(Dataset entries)
[Start of Attachment]

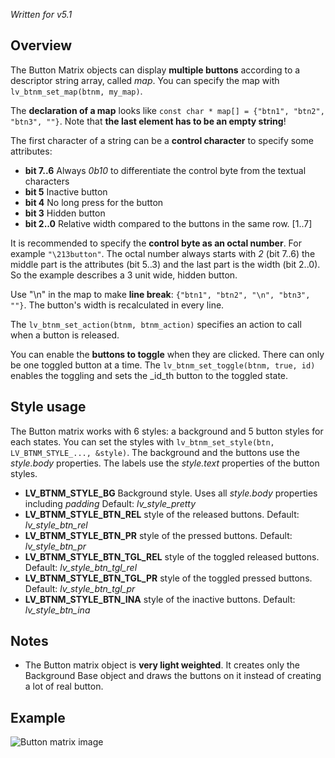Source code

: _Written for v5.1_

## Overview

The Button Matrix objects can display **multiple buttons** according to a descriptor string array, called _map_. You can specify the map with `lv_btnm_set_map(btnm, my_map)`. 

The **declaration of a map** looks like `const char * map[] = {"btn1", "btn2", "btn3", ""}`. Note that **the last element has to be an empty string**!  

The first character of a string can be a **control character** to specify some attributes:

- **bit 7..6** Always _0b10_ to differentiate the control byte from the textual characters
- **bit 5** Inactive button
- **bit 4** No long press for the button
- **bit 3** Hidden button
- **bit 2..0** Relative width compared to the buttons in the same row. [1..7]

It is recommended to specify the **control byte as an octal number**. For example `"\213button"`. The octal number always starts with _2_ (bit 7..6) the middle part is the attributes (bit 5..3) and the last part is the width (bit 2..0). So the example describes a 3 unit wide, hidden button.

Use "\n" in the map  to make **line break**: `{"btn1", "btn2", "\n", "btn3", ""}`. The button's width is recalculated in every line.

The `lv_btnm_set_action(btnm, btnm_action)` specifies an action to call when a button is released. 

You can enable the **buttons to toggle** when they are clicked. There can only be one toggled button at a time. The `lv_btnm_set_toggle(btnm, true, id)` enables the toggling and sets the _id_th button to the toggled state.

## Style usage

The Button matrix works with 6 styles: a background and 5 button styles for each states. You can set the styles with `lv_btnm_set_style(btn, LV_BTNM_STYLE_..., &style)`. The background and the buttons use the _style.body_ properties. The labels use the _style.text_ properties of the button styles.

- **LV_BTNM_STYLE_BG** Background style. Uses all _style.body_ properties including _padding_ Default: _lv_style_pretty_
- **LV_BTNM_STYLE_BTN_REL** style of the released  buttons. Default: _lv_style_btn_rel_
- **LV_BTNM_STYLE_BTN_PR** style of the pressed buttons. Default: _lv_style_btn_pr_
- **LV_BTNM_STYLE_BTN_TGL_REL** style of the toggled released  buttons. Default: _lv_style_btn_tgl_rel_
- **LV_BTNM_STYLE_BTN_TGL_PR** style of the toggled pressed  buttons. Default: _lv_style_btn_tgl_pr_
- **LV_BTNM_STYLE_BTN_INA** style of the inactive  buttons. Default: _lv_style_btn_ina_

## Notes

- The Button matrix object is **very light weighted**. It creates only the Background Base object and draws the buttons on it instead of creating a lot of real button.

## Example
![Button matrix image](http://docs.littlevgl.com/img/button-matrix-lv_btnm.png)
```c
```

[End of Attachment]
[Start of Attachment]

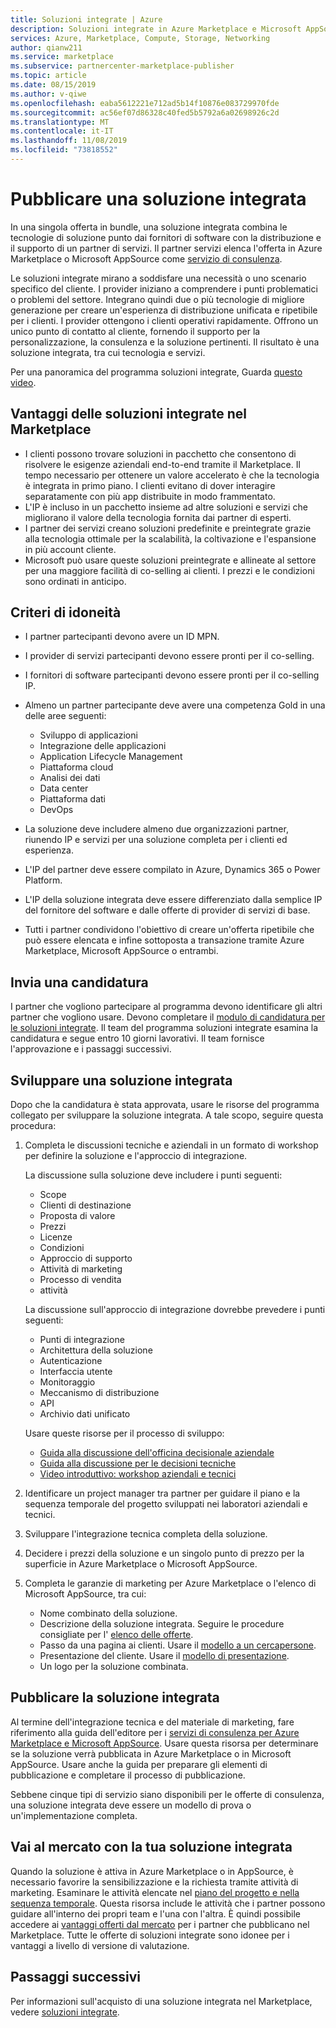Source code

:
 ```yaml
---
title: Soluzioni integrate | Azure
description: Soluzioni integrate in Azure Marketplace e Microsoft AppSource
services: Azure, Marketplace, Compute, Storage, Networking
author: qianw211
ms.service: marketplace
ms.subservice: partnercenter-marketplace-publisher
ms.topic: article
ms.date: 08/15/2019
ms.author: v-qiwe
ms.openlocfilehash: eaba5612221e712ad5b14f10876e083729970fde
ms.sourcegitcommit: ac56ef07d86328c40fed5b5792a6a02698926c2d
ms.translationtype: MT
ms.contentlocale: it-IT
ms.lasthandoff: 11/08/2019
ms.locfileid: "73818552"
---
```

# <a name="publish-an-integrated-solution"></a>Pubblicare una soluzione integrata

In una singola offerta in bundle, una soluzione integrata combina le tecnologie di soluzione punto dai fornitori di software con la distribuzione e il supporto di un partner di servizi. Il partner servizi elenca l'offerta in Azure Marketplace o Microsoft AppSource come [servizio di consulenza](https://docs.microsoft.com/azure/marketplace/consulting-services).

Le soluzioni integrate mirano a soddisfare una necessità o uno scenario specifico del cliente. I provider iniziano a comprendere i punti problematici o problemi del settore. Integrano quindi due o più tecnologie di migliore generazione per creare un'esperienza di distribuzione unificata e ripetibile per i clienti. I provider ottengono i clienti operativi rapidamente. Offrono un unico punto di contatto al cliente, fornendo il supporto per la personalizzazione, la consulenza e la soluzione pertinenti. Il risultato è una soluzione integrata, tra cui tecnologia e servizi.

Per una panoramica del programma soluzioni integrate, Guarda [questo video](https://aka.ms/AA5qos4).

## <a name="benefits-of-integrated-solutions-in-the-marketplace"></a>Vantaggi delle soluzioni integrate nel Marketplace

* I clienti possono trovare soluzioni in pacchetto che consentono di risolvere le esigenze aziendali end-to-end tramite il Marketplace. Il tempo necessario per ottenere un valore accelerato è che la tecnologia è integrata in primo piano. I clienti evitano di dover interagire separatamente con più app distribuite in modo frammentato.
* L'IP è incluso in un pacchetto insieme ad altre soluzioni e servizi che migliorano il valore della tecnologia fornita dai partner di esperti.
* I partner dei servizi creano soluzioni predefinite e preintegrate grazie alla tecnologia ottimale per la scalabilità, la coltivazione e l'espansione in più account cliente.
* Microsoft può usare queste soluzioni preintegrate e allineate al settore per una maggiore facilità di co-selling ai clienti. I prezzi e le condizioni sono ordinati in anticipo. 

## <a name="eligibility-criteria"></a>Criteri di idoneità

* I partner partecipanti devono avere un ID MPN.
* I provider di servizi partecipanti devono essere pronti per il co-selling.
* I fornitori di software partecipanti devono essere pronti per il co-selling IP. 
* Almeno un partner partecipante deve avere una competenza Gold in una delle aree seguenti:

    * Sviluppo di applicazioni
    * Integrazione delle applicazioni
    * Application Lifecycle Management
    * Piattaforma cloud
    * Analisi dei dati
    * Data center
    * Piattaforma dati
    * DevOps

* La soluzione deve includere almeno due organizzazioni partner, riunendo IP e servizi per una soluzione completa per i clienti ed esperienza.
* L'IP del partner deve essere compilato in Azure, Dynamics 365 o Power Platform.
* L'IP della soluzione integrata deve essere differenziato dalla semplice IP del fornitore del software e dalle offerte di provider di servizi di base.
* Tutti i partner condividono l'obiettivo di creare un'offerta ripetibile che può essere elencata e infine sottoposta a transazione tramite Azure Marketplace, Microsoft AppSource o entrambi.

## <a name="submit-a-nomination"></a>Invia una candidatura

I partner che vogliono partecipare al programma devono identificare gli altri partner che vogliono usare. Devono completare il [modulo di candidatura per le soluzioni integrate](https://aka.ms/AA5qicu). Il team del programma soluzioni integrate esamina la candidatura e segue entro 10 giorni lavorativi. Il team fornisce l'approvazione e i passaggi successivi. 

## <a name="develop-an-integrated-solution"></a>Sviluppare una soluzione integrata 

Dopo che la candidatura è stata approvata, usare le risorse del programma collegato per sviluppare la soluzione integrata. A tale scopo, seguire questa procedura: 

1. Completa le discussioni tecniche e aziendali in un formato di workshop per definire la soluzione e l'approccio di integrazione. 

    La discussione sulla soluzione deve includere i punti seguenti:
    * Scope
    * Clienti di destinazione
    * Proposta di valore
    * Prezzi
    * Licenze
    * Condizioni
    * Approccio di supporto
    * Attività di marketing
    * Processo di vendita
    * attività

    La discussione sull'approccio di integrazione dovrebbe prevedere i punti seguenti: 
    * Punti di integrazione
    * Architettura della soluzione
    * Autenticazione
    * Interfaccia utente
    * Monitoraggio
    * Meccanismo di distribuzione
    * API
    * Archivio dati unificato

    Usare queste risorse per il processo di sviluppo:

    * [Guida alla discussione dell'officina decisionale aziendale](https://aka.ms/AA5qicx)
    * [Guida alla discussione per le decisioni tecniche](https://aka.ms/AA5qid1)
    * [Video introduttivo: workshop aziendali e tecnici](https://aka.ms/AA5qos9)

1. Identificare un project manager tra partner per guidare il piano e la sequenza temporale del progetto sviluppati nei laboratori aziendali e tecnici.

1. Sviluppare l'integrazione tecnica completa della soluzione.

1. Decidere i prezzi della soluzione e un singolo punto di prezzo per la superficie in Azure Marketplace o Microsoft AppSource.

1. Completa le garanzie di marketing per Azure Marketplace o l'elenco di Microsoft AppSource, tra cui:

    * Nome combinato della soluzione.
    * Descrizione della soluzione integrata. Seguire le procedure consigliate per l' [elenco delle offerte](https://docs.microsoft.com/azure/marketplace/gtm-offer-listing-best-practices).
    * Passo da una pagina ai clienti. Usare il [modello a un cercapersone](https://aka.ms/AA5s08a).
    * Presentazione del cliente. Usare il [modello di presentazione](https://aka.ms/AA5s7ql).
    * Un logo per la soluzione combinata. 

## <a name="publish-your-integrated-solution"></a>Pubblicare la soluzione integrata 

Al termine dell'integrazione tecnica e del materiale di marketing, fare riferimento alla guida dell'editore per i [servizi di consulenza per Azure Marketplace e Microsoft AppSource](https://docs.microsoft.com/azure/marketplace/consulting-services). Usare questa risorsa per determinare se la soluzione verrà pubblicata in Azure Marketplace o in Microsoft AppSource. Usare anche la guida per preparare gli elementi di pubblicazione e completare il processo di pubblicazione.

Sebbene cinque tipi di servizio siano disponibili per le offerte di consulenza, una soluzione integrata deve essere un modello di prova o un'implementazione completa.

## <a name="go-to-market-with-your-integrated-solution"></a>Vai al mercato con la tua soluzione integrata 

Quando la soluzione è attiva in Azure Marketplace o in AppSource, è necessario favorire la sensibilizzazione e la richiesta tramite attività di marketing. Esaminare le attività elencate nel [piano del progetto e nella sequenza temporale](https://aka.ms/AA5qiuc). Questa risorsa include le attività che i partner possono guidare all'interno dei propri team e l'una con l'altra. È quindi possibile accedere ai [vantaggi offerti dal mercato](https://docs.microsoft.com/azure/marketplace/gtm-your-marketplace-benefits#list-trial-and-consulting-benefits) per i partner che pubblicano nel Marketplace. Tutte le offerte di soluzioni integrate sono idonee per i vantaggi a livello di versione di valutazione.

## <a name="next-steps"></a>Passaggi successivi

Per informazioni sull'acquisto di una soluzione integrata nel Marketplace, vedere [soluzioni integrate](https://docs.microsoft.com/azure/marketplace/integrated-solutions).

[End of Attachment]

Exercise: Out of the preceding entries, pull every line containing the string "Pubblicare".

Response to the task:
# <a name="publish-an-integrated-solution"></a>Pubblicare una soluzione integrata
## <a name="publish-your-integrated-solution"></a>Pubblicare la soluzione integrata 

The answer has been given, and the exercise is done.